Delfim Netto: o democrata-autoritário

por Sérgio Trindade foi publicado em 13.ago.24

O subtítulo deste artigo é um empréstimo que fiz do título do livro de João Almino (Os Democratas Autoritários: liberdades individuais, de associação política e sindical na constituinte de 1946), porque ele é quase uma moldura para o perfil de Antônio Delfim Netto, ex-ministro de Costa e Silva, Médici e João Figueiredo. Seu último cargo público foi deputado federal, por São Paulo.

No Brasil, os mortos são santificados. Principalmente quando famosos. Por isso é bom lembrar. E minha lembrança sobre Delfim, mesmo reconhecendo seus predicados intelectuais, não é exatamente boa.

Homem de inteligência superior, Delfim Netto foi quase sempre, em toda a sua vida pública, homem que frequentou o poder ou pelo menos dele ficou sempre muito próximo por mais de seis décadas. Foi Secretário da Fazenda do governador Laudo Natel, em 1966-67, donde saiu para assumir o Ministério da Fazenda do Presidente Costa e Silva, permanecendo no cargo durante a gestão Médici e retornando para compor a equipe de ministros do Presidente Figueiredo, primeiro na Agricultura e, depois, no Planejamento. Com Geisel, foi embaixador do Brasil na França.

Findo o regime autoritário, foi eleito deputado federal por cinco mandatos, de 1987 a 2007 e Constituinte entre 1987-88.

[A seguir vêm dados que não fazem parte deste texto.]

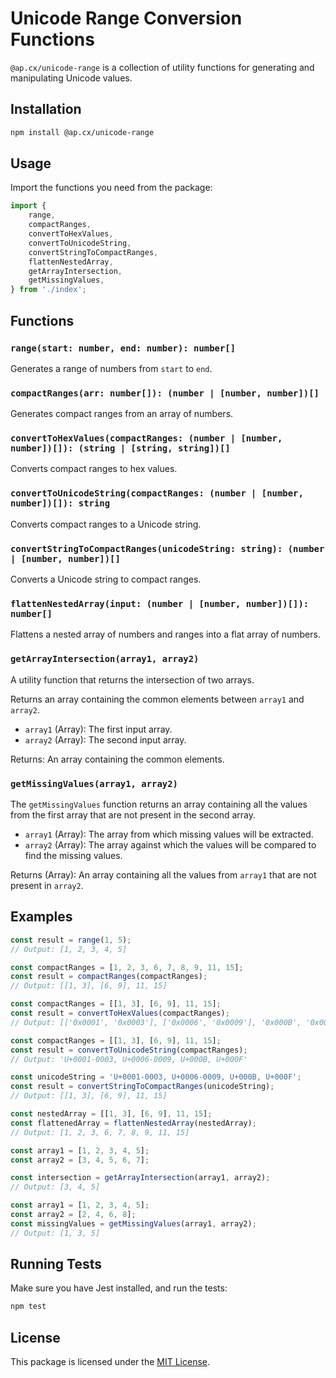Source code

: 

# Unicode Range Conversion Functions

`@ap.cx/unicode-range` is a collection of utility functions for generating and manipulating Unicode values.

## Installation

```bash
npm install @ap.cx/unicode-range
```

## Usage

Import the functions you need from the package:

```javascript
import { 
    range, 
    compactRanges, 
    convertToHexValues, 
    convertToUnicodeString, 
    convertStringToCompactRanges, 
    flattenNestedArray, 
    getArrayIntersection,
    getMissingValues,
} from './index';
```

## Functions

### `range(start: number, end: number): number[]`

Generates a range of numbers from `start` to `end`.

### `compactRanges(arr: number[]): (number | [number, number])[]`

Generates compact ranges from an array of numbers.

### `convertToHexValues(compactRanges: (number | [number, number])[]): (string | [string, string])[]`

Converts compact ranges to hex values.

### `convertToUnicodeString(compactRanges: (number | [number, number])[]): string`

Converts compact ranges to a Unicode string.

### `convertStringToCompactRanges(unicodeString: string): (number | [number, number])[]`

Converts a Unicode string to compact ranges.

### `flattenNestedArray(input: (number | [number, number])[]): number[]`

Flattens a nested array of numbers and ranges into a flat array of numbers.

### `getArrayIntersection(array1, array2)`

A utility function that returns the intersection of two arrays.

Returns an array containing the common elements between `array1` and `array2`.

- `array1` (Array): The first input array.
- `array2` (Array): The second input array.

Returns: An array containing the common elements.

### `getMissingValues(array1, array2)`

The `getMissingValues` function returns an array containing all the values from the first array that are not present in the second array.

- `array1` (Array): The array from which missing values will be extracted.
- `array2` (Array): The array against which the values will be compared to find the missing values.

Returns (Array): An array containing all the values from `array1` that are not present in `array2`.

## Examples

```javascript
const result = range(1, 5);
// Output: [1, 2, 3, 4, 5]

const compactRanges = [1, 2, 3, 6, 7, 8, 9, 11, 15];
const result = compactRanges(compactRanges);
// Output: [[1, 3], [6, 9], 11, 15]

const compactRanges = [[1, 3], [6, 9], 11, 15];
const result = convertToHexValues(compactRanges);
// Output: [['0x0001', '0x0003'], ['0x0006', '0x0009'], '0x000B', '0x000F']

const compactRanges = [[1, 3], [6, 9], 11, 15];
const result = convertToUnicodeString(compactRanges);
// Output: 'U+0001-0003, U+0006-0009, U+000B, U+000F'

const unicodeString = 'U+0001-0003, U+0006-0009, U+000B, U+000F';
const result = convertStringToCompactRanges(unicodeString);
// Output: [[1, 3], [6, 9], 11, 15]

const nestedArray = [[1, 3], [6, 9], 11, 15];
const flattenedArray = flattenNestedArray(nestedArray);
// Output: [1, 2, 3, 6, 7, 8, 9, 11, 15]

const array1 = [1, 2, 3, 4, 5];
const array2 = [3, 4, 5, 6, 7];

const intersection = getArrayIntersection(array1, array2);
// Output: [3, 4, 5]

const array1 = [1, 2, 3, 4, 5];
const array2 = [2, 4, 6, 8];
const missingValues = getMissingValues(array1, array2);
// Output: [1, 3, 5]


```

## Running Tests

Make sure you have Jest installed, and run the tests:

```bash
npm test
```

## License

This package is licensed under the [MIT License](LICENSE).


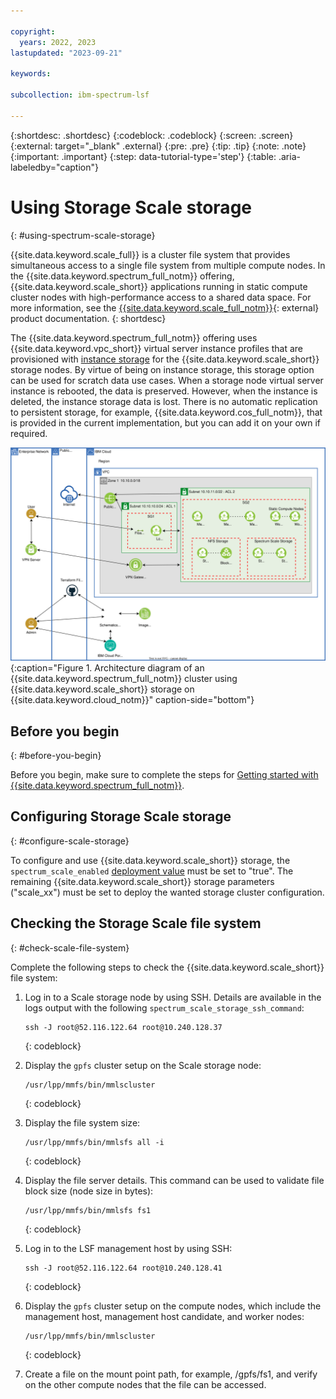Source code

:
 ```yaml
---

copyright:
  years: 2022, 2023
lastupdated: "2023-09-21"

keywords: 

subcollection: ibm-spectrum-lsf

---
```


{:shortdesc: .shortdesc}
{:codeblock: .codeblock}
{:screen: .screen}
{:external: target="_blank" .external}
{:pre: .pre}
{:tip: .tip}
{:note: .note}
{:important: .important}
{:step: data-tutorial-type='step'}
{:table: .aria-labeledby="caption"}

# Using Storage Scale storage
{: #using-spectrum-scale-storage}

{{site.data.keyword.scale_full}} is a cluster file system that provides simultaneous access to a single file system from multiple compute nodes. In the {{site.data.keyword.spectrum_full_notm}} offering, {{site.data.keyword.scale_short}} applications running in static compute cluster nodes with high-performance access to a shared data space. For more information, see the [{{site.data.keyword.scale_full_notm}}](https://www.ibm.com/docs/en/spectrum-scale/5.1.2){: external} product documentation.
{: shortdesc}

The {{site.data.keyword.spectrum_full_notm}} offering uses {{site.data.keyword.vpc_short}} virtual server instance profiles that are provisioned with [instance storage](/docs/vpc?topic=vpc-instance-storage) for the {{site.data.keyword.scale_short}} storage nodes. By virtue of being on instance storage, this storage option can be used for scratch data use cases. When a storage node virtual server instance is rebooted, the data is preserved. However, when the instance is deleted, the instance storage data is lost. There is no automatic replication to persistent storage, for example, {{site.data.keyword.cos_full_notm}}, that is provided in the current implementation, but you can add it on your own if required.

![Architecture diagram](images/hpccluster_lsf_scale_architecture.svg){:caption="Figure 1. Architecture diagram of an {{site.data.keyword.spectrum_full_notm}} cluster using {{site.data.keyword.scale_short}} storage on {{site.data.keyword.cloud_notm}}" caption-side="bottom"}

## Before you begin
{: #before-you-begin}

Before you begin, make sure to complete the steps for [Getting started with {{site.data.keyword.spectrum_full_notm}}](/docs/ibm-spectrum-lsf?topic=ibm-spectrum-lsf-getting-started-tutorial).

## Configuring Storage Scale storage
{: #configure-scale-storage}

To configure and use {{site.data.keyword.scale_short}} storage, the `spectrum_scale_enabled` [deployment value](/docs/ibm-spectrum-lsf?topic=ibm-spectrum-lsf-deployment-values) must be set to "true". The remaining {{site.data.keyword.scale_short}} storage parameters ("scale_xx") must be set to deploy the wanted storage cluster configuration.

## Checking the Storage Scale file system
{: #check-scale-file-system}

Complete the following steps to check the {{site.data.keyword.scale_short}} file system:

1. Log in to a Scale storage node by using SSH. Details are available in the logs output with the following `spectrum_scale_storage_ssh_command`:

    ```
    ssh -J root@52.116.122.64 root@10.240.128.37
    ```
    {: codeblock}

2. Display the `gpfs` cluster setup on the Scale storage node:

    ```
    /usr/lpp/mmfs/bin/mmlscluster
    ```
    {: codeblock}

3. Display the file system size:

    ```
    /usr/lpp/mmfs/bin/mmlsfs all -i
    ```
    {: codeblock}

4. Display the file server details. This command can be used to validate file block size (node size in bytes):

    ```
    /usr/lpp/mmfs/bin/mmlsfs fs1
    ```
    {: codeblock}

5. Log in to the LSF management host by using SSH:

    ```
    ssh -J root@52.116.122.64 root@10.240.128.41
    ```
    {: codeblock}

6. Display the `gpfs` cluster setup on the compute nodes, which include the management host, management host candidate, and worker nodes:

    ```
    /usr/lpp/mmfs/bin/mmlscluster
    ```
    {: codeblock}

7. Create a file on the mount point path, for example, /gpfs/fs1, and verify on the other compute nodes that the file can be accessed.
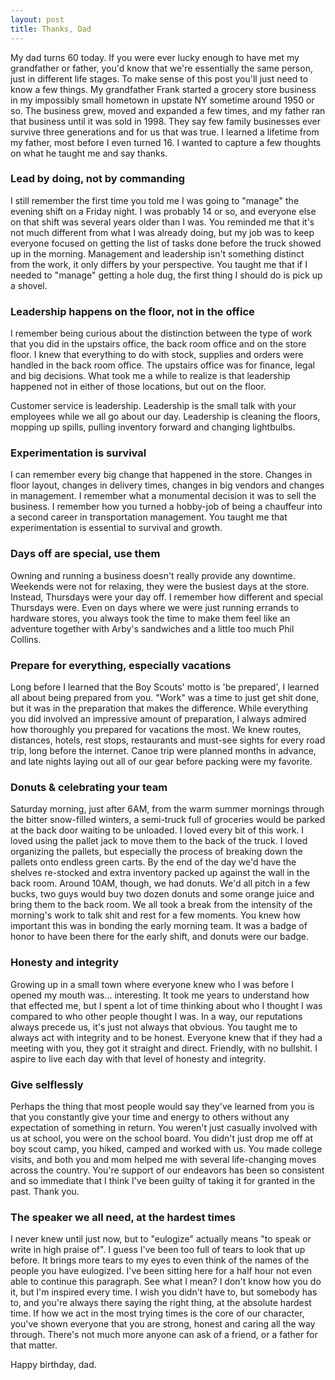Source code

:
 ```yaml
---
layout: post
title: Thanks, Dad
---
```


My dad turns 60 today. If you were ever lucky enough to have met my grandfather or father, you'd know that we're essentially the same person, just in different life stages. To make sense of this post you'll just need to know a few things. My grandfather Frank started a grocery store business in my impossibly small hometown in upstate NY sometime around 1950 or so. The business grew, moved and expanded a few times, and my father ran that business until it was sold in 1998. They say few family businesses ever survive three generations and for us that was true. I learned a lifetime from my father, most before I even turned 16. I wanted to capture a few thoughts on what he taught me and say thanks.


### Lead by doing, not by commanding

I still remember the first time you told me I was going to "manage" the evening shift on a Friday night. I was probably 14 or so, and everyone else on that shift was several years older than I was. You reminded me that it's not much different from what I was already doing, but my job was to keep everyone focused on getting the list of tasks done before the truck showed up in the morning. Management and leadership isn't something distinct from the work, it only differs by your perspective. You taught me that if I needed to "manage" getting a hole dug, the first thing I should do is pick up a shovel.


### Leadership happens on the floor, not in the office

I remember being curious about the distinction between the type of work that you did in the upstairs office, the back room office and on the store floor. I knew that everything to do with  stock, supplies and orders were handled in the back room office. The upstairs office was for finance, legal and big decisions. What took me a while to realize is that leadership happened not in either of those locations, but out on the floor.

Customer service is leadership. Leadership is the small talk with your employees while we all go about our day. Leadership is  cleaning the floors, mopping up spills, pulling inventory forward and changing lightbulbs.

### Experimentation is survival

I can remember every big change that happened in the store. Changes in floor layout, changes in delivery times, changes in big vendors and changes in management. I remember what a monumental decision it was to sell the business. I remember how you turned a hobby-job of being a chauffeur into a second career in transportation management. You taught me that experimentation is essential to survival and growth.


### Days off are special, use them

Owning and running a business doesn't really provide any downtime. Weekends were not for relaxing, they were the busiest days at the store. Instead, Thursdays were your day off. I remember how different and special Thursdays were. Even on days where we were just running errands to hardware stores, you always took the time to make them feel like an adventure together with Arby's sandwiches and a little too much Phil Collins.

### Prepare for everything, especially vacations

Long before I learned that the Boy Scouts' motto is 'be prepared', I learned all about being prepared from you. "Work" was a time to just get shit done, but it was in the preparation that makes the difference. While everything you did involved an impressive amount of preparation, I always admired how thoroughly you prepared for vacations the most. We knew routes, distances, hotels, rest stops, restaurants and must-see sights for every road trip, long before the internet. Canoe trip were planned months in advance, and late nights laying out all of our gear before packing were my favorite.

### Donuts & celebrating your team

Saturday morning, just after 6AM, from the warm summer mornings through the bitter snow-filled winters, a semi-truck full of groceries would be parked at the back door waiting to be unloaded. I loved every bit of this work. I loved using the pallet jack to move them to the back of the truck. I loved organizing the pallets, but especially the process of breaking down the pallets onto endless green carts. By the end of the day we'd have the shelves re-stocked and extra inventory packed up against the wall in the back room. Around 10AM, though, we had donuts. We'd all pitch in a few bucks, two guys would buy two dozen donuts and some orange juice and bring them to the back room. We all took a break from the intensity of the morning's work to talk shit and rest for a few moments. You knew how important this was in bonding the early morning team. It was a badge of honor to have been there for the early shift, and donuts were our badge.

### Honesty and integrity

Growing up in a small town where everyone knew who I was before I opened my mouth was... interesting. It took me years to understand how that effected me, but I spent a lot of time thinking about who I thought I was compared to who other people thought I was. In a way, our reputations always precede us, it's just not always that obvious. You taught me to always act with integrity and to be honest. Everyone knew that if they had a meeting with you, they got it straight and direct. Friendly, with no bullshit. I aspire to live each day with that level of honesty and integrity.

### Give selflessly

Perhaps the thing that most people would say they've learned from you is that you constantly give your time and energy to others without any expectation of something in return. You weren't just casually involved with us at school, you were on the school board. You didn't just drop me off at boy scout camp, you hiked, camped and worked with us. You made college visits, and both you and mom helped me with several life-changing moves across the country. You're support of our endeavors has been so consistent and so immediate that I think I've been guilty of taking it for granted in the past. Thank you.

### The speaker we all need, at the hardest times

I never knew until just now, but to "eulogize" actually means "to speak or write in high praise of". I guess I've been too full of tears to look that up before. It brings more tears to my eyes to even think of the names of the people you have eulogized. I've been sitting here for a half hour not even able to continue this paragraph. See what I mean? I don't know how you do it, but I'm inspired every time. I wish you didn't have to, but somebody has to, and you're always there saying the right thing, at the absolute hardest time. If how we act in the most trying times is the core of our character, you've shown everyone that you are strong, honest and caring all the way through. There's not much more anyone can ask of a friend, or a father for that matter.

Happy birthday, dad.

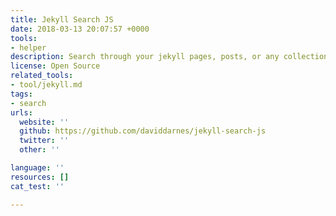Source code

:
 ```yaml
---
title: Jekyll Search JS
date: 2018-03-13 20:07:57 +0000
tools:
- helper
description: Search through your jekyll pages, posts, or any collection the ES6 way
license: Open Source
related_tools:
- tool/jekyll.md
tags:
- search
urls:
  website: ''
  github: https://github.com/daviddarnes/jekyll-search-js
  twitter: ''
  other: ''

language: ''
resources: []
cat_test: ''

---
```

Esquerda e direita uniram-se nos elogios ao ex-czar da economia e um dos artífices do milagre econômico brasileiro, morto no último dia 12 (segunda-feira), aos 96 anos de idade. O Ministério da Fazenda disse, por meio de nota, que Delfim foi “um referencial em diferentes fases da história do país” e que “fomentou debates essenciais sobre a condução da política econômica brasileira”. O Presidente Lula declarou que na campanha de 2006 pediu “desculpas publicamente porque ele foi um dos maiores defensores do que fizemos em políticas de desenvolvimento e inclusão social que implementei nos meus dois primeiros mandatos. Delfim participou muito da elaboração das políticas econômicas daquele período. Quando o adversário político é inteligente, nos faz trabalhar para sermos mais inteligentes e competentes”. Rodrigo Pacheco, presidente do Congresso Nacional, afirmou que o ex-ministro era um profundo conhecedor  “das ciências econômicas e que ocupou papel altivo na história do Brasil desde 1967, quando se tornou, aos 38 anos, o mais jovem ministro do país”. Arthur Lira, presidente da Câmara de Deputados, afirmou na rede X (antigo Twitter) que Delfim Neto “deixa um legado histórico para o país que será sempre reconhecido pelo povo brasileiro”. Aloizio Mercadante, presidente do BNDES, mencionou a colaboração do ex-ministro para o desenvolvimento econômico do país e que mesmo divergindo politicamente dele reconhece que Delfim  “sempre teve compromisso com a produção e com o crescimento da economia. Mesmo tendo sido um ministro destacado do regime militar – liderou o chamado ‘milagre brasileiro’ –, Delfim apoiou o governo Lula em momentos importantes e desafiadores”.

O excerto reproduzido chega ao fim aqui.